To pulse weld, the operator first sets the welding current and then chooses a pulse frequency. The machine
automatically sets the background current and a pulse-on time of 50%.
So what does that mean when you weld?
Let’s
say, for example, you dialed the machine in to 130 amps. 50% of the time the arc is lit, the welding current is 130 amps.
The other 50% of the time the arc is lit, the welding current is 65 amps. You may notice that 65 amps is outside of the
manufacturer’s recommended amperage range. While the background current is on, the amperage is high enough to
maintain an arc but low enough to where there is no metal transfer happening.
The benefit of this is especially apparent at very low frequencies (1 to 1.5Hz). The out-of-range background current
allows the puddle to cool down and also allows the weld to partially solidify around the edges. This makes out-of-
position gap bridging on poor fit up much easier than it is with a classic stick welder. You will not sacrifice any
penetration because, during the 50% on time at 130 amps, the rod burns as hot and deep as it normally would on a
classic stick welder at 130 amps.
This may prompt you to ask:
If the amperage range of the rod is 80 or 90 to 160, why not set the welding current at 160
amps so the Invertig sets the background current to 80 amps?

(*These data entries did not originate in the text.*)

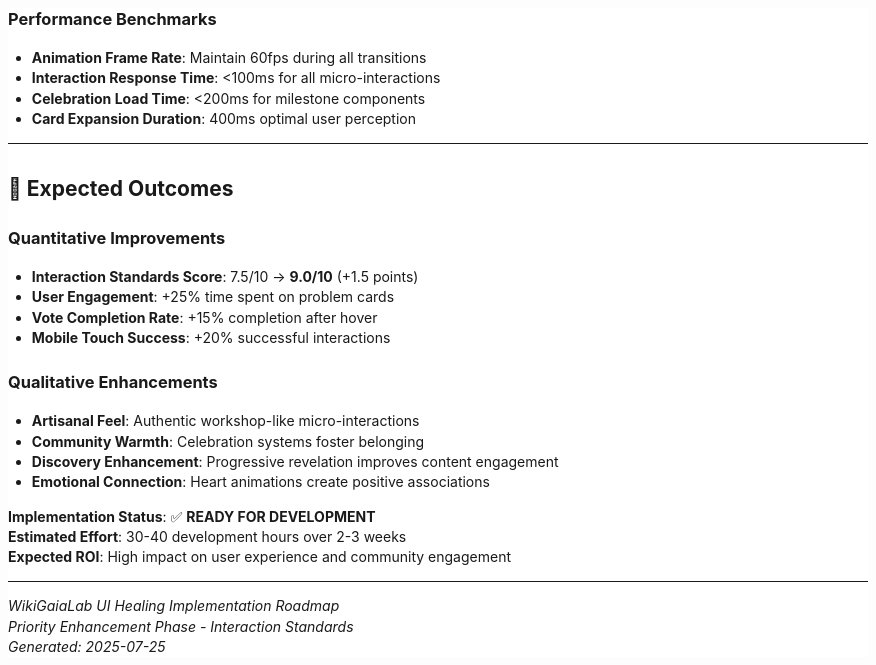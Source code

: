 ### Performance Benchmarks
- **Animation Frame Rate**: Maintain 60fps during all transitions
- **Interaction Response Time**: <100ms for all micro-interactions  
- **Celebration Load Time**: <200ms for milestone components
- **Card Expansion Duration**: 400ms optimal user perception

---

## 🎯 Expected Outcomes

### Quantitative Improvements
- **Interaction Standards Score**: 7.5/10 → **9.0/10** (+1.5 points)
- **User Engagement**: +25% time spent on problem cards
- **Vote Completion Rate**: +15% completion after hover
- **Mobile Touch Success**: +20% successful interactions

### Qualitative Enhancements
- **Artisanal Feel**: Authentic workshop-like micro-interactions
- **Community Warmth**: Celebration systems foster belonging
- **Discovery Enhancement**: Progressive revelation improves content engagement
- **Emotional Connection**: Heart animations create positive associations

**Implementation Status**: ✅ **READY FOR DEVELOPMENT**  
**Estimated Effort**: 30-40 development hours over 2-3 weeks  
**Expected ROI**: High impact on user experience and community engagement

---

*WikiGaiaLab UI Healing Implementation Roadmap*  
*Priority Enhancement Phase - Interaction Standards*  
*Generated: 2025-07-25*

The amperage ratings, essentially, would be well
within the specs then. This is absolutely possible and a good setting. However, this setting is very hot and metal transfer
occurs the entire time. This, paired with a 3 to 4Hz pulse frequency, makes for a very high travel speed in the horizontal
or flat position. Plus, the heat input into the work piece is enormous.

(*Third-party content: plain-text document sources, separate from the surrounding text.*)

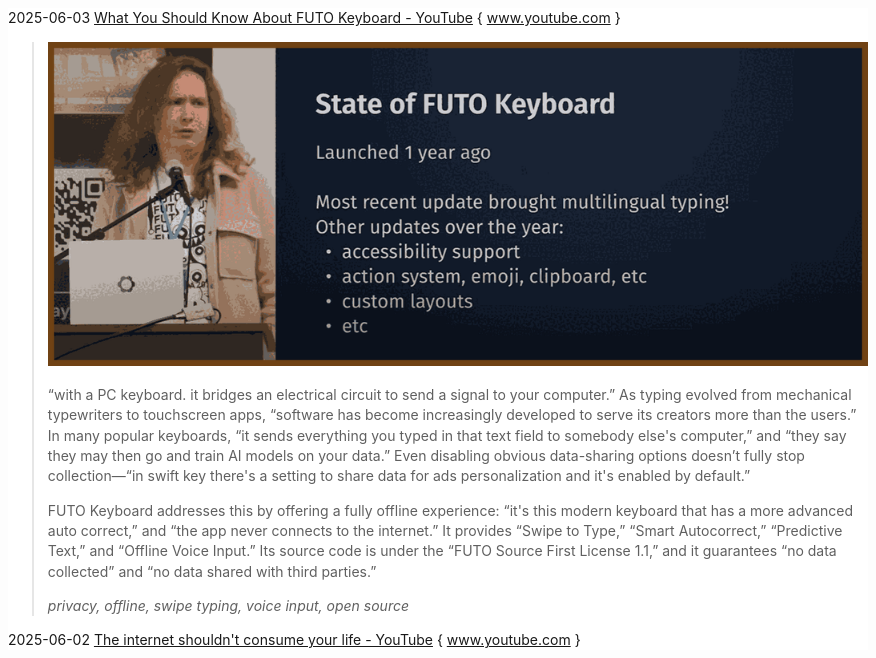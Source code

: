 2025-06-03 [What You Should Know About FUTO Keyboard - YouTube](https://www.youtube.com/watch?v=cFP5bp3JvaU) { www.youtube.com }

> ![image-20250603001715964](2025-07-06-links-from-my-inbox.assets/image-20250603001715964.png)
>
> “with a PC keyboard. it bridges an electrical circuit to send a signal to your computer.” As typing evolved from mechanical typewriters to touchscreen apps, “software has become increasingly developed to serve its creators more than the users.” In many popular keyboards, “it sends everything you typed in that text field to somebody else's computer,” and “they say they may then go and train AI models on your data.” Even disabling obvious data-sharing options doesn’t fully stop collection—“in swift key there's a setting to share data for ads personalization and it's enabled by default.”
>
> FUTO Keyboard addresses this by offering a fully offline experience: “it's this modern keyboard that has a more advanced auto correct,” and “the app never connects to the internet.” It provides “Swipe to Type,” “Smart Autocorrect,” “Predictive Text,” and “Offline Voice Input.” Its source code is under the “FUTO Source First License 1.1,” and it guarantees “no data collected” and “no data shared with third parties.”
>
> *privacy, offline, swipe typing, voice input, open source*

2025-06-02 [The internet shouldn't consume your life - YouTube](https://www.youtube.com/watch?v=C8MJCCbxAvg) { www.youtube.com }
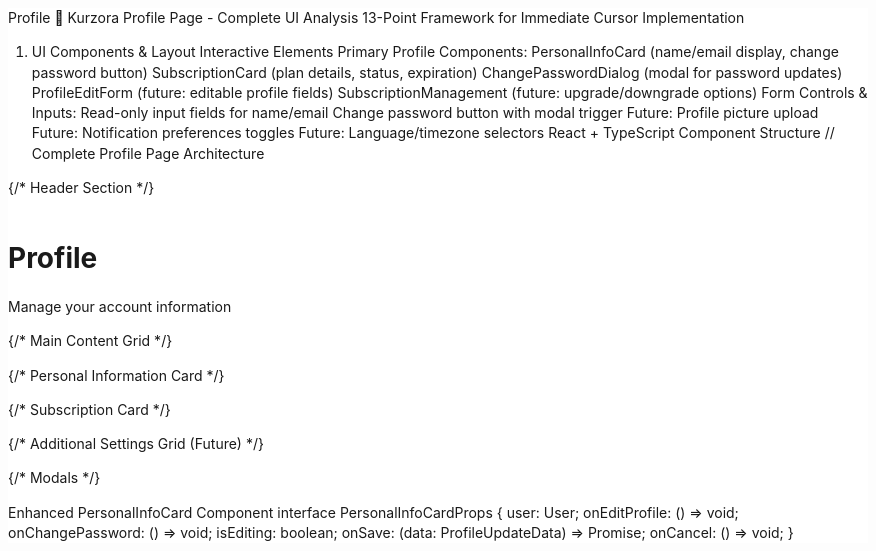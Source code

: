 Profile
🎯 Kurzora Profile Page - Complete UI Analysis
13-Point Framework for Immediate Cursor Implementation

1. UI Components & Layout
Interactive Elements
Primary Profile Components:
PersonalInfoCard (name/email display, change password button)
SubscriptionCard (plan details, status, expiration)
ChangePasswordDialog (modal for password updates)
ProfileEditForm (future: editable profile fields)
SubscriptionManagement (future: upgrade/downgrade options)
Form Controls & Inputs:
Read-only input fields for name/email
Change password button with modal trigger
Future: Profile picture upload
Future: Notification preferences toggles
Future: Language/timezone selectors
React + TypeScript Component Structure
// Complete Profile Page Architecture


 {/* Header Section */}
 
# Profile


Manage your account information




 {/* Main Content Grid */}
 
 {/* Personal Information Card */}
 

 {/* Subscription Card */}
 


 {/* Additional Settings Grid (Future) */}
 




 {/* Modals */}
 



Enhanced PersonalInfoCard Component
interface PersonalInfoCardProps {
 user: User;
 onEditProfile: () => void;
 onChangePassword: () => void;
 isEditing: boolean;
 onSave: (data: ProfileUpdateData) => Promise;
 onCancel: () => void;
}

Knowing what we know now, let’s go back to the beginning and look more closely at the advantages of pulse welding.
Pulse welding includes ALL of the following advantages, but
not all at the same time
.
Visually spatter free (MIG & TIG only, though still reduced spatter when stick welding)
Higher travel speeds—
As just covered, with the right settings, the travel speed can be greatly increased.
Deeper penetration—
If you choose the same or similar settings to the ones for a higher travel speed, the overall heat
input and penetration increases also.
Less heat input, which equals less material distortion—
More like the first example about setting the welding current
to 130 amps.
Ability to weld thinner material than you could without pulse—
To achieve this, you would reduce the max amperage
even more. For example, 110 amps or 120 amps with a 55 amp background current, which makes for an average heat
input of roughly (110 + 55)/2 = 82.5 amps. (The actual heat input may be somewhat higher, especially with higher
pulse frequency settings). With this setting, you can weld materials with a 1/8” rod when you would normally need to
weld with a 3/32” rod.
Superior control of the weld puddle, especially when welding out of position—
You have better control on lower pulse
frequencies because the puddle has time to partially solidify.
Easily join materials of differing thicknesses—
More like the first example about setting the welding current to 130
amps.
Better gap bridging when welding materials with poor fit up—
More like the first example about setting the welding
current to 130 amps.
Ability to make leak-tight welds—
Spray arc or stick welding arc, in general, works better at making leak tight welds
than short arc MIG, for example.
Improved bead appearance—
Pulse welds, especially lower frequency pulse welds (2Hz or less) make really nice and
defined ripples on the top of the weld bead; welds like this are generally thought to be aesthetically appealing.